Jameson’s voice, when it came, was dry as a crackling corn husk: “There’s…there’s something up there, Sarge.”
Brilliant deduction, kid.
Kirk looked over to Creel and for the first time Creel saw that it was alive inside the man: fear and indecision. It was infesting him to the point that he was nearly unrecognizable. No more stiff upper lip or confident eyes or hard set to his mouth…no, his face was greasy with sweat and smudged with dirt like a chimney sweep. Eyes red- rimmed and bulging from their sockets, lips pressed tight to stop his teeth from chattering. Something had just given in him and he was now a dirty, hunched-over, chinless, scraggly trench rat, a middle-aged man who had no business in this war.
“We better go have a look, hadn’t we?” Creel said.
Jameson and Howard nodded. Kirk did not move so Creel went over to him, patted him on the back and slid the Webley revolver from the sergeant’s holster.

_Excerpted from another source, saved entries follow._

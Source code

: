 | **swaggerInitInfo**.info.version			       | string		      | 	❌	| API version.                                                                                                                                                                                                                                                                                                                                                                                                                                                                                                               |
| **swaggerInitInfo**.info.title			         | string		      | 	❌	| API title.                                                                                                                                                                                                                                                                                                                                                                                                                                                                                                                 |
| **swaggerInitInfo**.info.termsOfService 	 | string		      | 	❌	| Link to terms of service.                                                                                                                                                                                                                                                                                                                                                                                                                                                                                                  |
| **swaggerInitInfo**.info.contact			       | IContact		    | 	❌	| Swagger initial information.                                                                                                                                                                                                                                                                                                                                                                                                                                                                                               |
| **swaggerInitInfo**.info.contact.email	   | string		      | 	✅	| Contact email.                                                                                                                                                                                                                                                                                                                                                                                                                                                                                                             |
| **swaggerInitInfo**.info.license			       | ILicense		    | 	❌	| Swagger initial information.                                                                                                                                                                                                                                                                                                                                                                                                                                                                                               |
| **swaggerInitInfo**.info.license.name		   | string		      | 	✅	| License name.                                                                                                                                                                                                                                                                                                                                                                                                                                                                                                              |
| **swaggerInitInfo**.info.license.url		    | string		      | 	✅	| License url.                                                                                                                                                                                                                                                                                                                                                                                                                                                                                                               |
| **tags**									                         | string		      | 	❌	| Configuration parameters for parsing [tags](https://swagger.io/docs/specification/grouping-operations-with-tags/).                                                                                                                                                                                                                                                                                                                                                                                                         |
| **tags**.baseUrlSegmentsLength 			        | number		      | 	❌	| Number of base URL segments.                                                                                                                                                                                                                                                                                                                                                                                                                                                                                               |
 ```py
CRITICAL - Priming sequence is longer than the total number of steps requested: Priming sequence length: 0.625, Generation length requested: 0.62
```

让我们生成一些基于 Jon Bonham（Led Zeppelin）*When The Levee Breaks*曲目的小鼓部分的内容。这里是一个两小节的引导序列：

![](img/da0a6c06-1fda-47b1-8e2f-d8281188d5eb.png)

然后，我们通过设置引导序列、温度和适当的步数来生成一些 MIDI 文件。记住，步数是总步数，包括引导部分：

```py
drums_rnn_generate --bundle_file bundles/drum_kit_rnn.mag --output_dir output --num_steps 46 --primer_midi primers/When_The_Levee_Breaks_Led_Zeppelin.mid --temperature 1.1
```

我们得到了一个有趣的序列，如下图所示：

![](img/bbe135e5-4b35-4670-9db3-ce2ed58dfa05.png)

Poor guy had frozen right up.
He led them on a wild run through the living dead and did not bat an eye, and now…a simple noise from a shuttered room above was enough to suck the blood right out of him. It got like that sometimes in combat, Creel knew. You charged a trench and gored three enemy soldiers with your bayonet, you shot down another, skipped about on a merry lark avoiding machine-gun fire, bullets zipping around you, just so you could get close enough to toss a belt of Mill’s bombs into a trench mortar emplacement. You did your duty and you didn’t think twice about it. You made it through, got back with your mates…then you saw a bullet hole in your helmet that miraculously missed your skull and you fold up, start sobbing and can’t seem to stop.
There’s a breaking point to all.
His was last night when that living dead hag called his name and earlier today in the dugout when that… whatever that was…called his name again. Something broke loose inside and he was no good. Now he could feel the blood in his veins again and the wind in his lungs and he brushed past Jameson with a catty wink, looked back at Howard and the still immobile Sergeant Kirk. He did not feel betrayed by Kirk’s momentary weakness. In fact, he felt stronger and his respect for the sergeant increased.
“Come on, son,” he told Jameson, lighting the lantern, knowing this was what Burke would have done. “We’ll soon sort this shit out.”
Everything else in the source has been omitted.